In the records, each line holding "genus" must be reported.
-- -- --
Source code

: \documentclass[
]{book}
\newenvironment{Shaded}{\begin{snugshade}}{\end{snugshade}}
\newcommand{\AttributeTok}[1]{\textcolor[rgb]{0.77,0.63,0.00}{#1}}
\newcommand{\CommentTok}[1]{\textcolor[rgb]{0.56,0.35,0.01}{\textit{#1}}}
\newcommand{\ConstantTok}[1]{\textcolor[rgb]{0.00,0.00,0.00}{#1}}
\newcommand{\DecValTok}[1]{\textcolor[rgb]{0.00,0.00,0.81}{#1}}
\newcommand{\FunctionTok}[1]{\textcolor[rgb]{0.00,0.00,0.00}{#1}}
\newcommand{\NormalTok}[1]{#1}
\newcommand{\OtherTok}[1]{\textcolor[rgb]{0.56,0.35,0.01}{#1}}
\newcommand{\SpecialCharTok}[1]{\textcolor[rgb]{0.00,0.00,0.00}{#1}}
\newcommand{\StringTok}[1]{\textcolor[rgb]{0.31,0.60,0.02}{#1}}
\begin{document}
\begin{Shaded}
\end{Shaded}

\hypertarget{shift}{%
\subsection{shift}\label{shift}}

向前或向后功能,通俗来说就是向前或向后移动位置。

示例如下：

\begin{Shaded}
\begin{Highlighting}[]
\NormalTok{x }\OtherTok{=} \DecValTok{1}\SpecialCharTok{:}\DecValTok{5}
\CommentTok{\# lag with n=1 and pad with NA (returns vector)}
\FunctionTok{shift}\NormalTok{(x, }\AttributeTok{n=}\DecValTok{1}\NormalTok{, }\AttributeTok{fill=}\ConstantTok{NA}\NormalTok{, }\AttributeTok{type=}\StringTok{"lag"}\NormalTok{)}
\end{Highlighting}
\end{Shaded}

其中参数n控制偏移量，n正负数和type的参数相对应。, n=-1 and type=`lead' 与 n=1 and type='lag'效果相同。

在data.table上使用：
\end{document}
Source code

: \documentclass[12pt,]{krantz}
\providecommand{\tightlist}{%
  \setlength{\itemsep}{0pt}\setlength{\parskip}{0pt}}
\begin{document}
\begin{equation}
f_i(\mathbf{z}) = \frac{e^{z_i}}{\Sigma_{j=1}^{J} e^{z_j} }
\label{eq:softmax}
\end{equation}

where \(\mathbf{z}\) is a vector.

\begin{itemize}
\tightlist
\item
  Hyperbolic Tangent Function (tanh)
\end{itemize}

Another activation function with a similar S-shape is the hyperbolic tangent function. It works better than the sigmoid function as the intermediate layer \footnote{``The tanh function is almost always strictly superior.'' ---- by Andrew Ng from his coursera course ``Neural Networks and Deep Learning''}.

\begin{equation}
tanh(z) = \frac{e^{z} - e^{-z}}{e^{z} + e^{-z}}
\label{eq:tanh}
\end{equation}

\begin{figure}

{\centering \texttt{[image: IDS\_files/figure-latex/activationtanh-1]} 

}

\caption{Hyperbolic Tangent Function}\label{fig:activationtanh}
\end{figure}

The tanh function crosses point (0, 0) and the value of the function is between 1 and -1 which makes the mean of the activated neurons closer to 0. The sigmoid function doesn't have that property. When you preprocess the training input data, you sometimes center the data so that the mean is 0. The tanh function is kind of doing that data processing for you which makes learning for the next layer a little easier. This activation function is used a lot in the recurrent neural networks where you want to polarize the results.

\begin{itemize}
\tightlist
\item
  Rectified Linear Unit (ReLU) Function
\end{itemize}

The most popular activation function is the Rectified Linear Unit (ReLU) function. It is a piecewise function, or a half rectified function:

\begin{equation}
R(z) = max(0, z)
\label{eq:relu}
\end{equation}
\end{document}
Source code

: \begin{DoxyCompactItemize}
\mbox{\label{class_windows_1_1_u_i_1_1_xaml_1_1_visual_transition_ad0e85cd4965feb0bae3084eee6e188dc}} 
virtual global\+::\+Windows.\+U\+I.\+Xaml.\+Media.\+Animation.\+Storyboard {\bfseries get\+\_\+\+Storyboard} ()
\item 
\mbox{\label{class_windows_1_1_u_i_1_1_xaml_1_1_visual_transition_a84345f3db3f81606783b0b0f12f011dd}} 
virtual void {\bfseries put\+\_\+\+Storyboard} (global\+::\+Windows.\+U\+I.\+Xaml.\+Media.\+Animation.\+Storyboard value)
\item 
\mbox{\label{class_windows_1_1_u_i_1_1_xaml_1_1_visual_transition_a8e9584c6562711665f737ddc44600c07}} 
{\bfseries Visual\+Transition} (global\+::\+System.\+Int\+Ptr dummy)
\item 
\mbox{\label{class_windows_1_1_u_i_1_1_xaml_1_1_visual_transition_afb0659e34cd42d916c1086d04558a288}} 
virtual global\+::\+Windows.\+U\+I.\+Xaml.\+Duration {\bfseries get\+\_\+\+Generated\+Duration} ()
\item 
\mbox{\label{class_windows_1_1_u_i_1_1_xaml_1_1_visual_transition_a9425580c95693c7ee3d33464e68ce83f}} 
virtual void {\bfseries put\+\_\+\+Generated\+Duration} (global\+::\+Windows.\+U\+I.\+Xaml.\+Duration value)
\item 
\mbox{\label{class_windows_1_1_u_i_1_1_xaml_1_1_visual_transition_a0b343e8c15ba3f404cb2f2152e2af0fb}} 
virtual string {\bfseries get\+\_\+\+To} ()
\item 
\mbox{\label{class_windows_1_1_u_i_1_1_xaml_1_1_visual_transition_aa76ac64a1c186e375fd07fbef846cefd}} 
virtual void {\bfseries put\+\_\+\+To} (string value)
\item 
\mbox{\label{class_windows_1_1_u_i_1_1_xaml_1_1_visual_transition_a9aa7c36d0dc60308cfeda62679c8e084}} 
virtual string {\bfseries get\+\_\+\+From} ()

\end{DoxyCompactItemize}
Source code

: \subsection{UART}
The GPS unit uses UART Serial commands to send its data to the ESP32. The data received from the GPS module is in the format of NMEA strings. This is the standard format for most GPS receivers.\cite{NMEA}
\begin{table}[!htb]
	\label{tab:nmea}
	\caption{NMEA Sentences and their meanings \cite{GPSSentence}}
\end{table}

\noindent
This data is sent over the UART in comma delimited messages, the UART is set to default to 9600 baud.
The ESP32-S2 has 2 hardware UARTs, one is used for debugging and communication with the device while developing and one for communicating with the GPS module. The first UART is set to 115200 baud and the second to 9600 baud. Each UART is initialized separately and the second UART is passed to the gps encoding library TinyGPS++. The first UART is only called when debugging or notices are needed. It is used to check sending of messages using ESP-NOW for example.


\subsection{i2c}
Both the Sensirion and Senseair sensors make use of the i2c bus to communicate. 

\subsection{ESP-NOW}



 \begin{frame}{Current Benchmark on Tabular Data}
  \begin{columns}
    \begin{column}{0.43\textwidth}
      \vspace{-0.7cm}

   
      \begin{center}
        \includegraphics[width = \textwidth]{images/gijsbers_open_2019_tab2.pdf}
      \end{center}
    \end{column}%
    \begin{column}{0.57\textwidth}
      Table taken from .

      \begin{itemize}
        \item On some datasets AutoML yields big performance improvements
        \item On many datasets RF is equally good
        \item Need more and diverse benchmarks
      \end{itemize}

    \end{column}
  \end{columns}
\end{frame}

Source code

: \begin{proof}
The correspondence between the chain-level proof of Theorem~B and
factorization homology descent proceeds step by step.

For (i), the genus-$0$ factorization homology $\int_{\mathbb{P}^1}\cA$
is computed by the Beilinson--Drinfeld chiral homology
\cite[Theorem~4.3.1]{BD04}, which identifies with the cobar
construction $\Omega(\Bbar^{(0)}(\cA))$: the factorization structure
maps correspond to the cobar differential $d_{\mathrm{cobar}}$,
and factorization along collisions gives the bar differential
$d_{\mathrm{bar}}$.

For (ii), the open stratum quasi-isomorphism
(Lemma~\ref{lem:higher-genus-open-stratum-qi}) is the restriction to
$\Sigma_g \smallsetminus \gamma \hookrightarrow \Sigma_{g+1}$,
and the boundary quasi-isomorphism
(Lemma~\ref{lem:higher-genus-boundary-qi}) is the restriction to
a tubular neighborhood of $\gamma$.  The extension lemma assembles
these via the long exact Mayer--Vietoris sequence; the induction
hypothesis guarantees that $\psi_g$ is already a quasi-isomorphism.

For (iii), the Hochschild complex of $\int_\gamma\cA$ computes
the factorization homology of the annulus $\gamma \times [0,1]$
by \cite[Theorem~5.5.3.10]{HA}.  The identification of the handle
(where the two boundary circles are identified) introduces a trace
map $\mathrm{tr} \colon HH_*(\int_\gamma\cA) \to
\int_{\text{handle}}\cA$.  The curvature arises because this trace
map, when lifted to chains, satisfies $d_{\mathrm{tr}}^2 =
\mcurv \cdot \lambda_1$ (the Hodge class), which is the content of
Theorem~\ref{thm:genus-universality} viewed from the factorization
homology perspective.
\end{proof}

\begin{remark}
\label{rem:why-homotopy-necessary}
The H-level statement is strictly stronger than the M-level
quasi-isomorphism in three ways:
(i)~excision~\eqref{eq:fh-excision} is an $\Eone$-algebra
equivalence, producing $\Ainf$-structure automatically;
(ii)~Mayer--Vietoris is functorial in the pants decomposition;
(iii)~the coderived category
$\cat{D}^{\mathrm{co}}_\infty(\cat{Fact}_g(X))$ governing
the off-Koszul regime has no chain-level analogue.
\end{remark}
-- -- --
§ Expected answer:
For (i), the genus-$0$ factorization homology $\int_{\mathbb{P}^1}\cA$
(Lemma~\ref{lem:higher-genus-open-stratum-qi}) is the restriction to
(Lemma~\ref{lem:higher-genus-boundary-qi}) is the restriction to
Theorem~\ref{thm:genus-universality} viewed from the factorization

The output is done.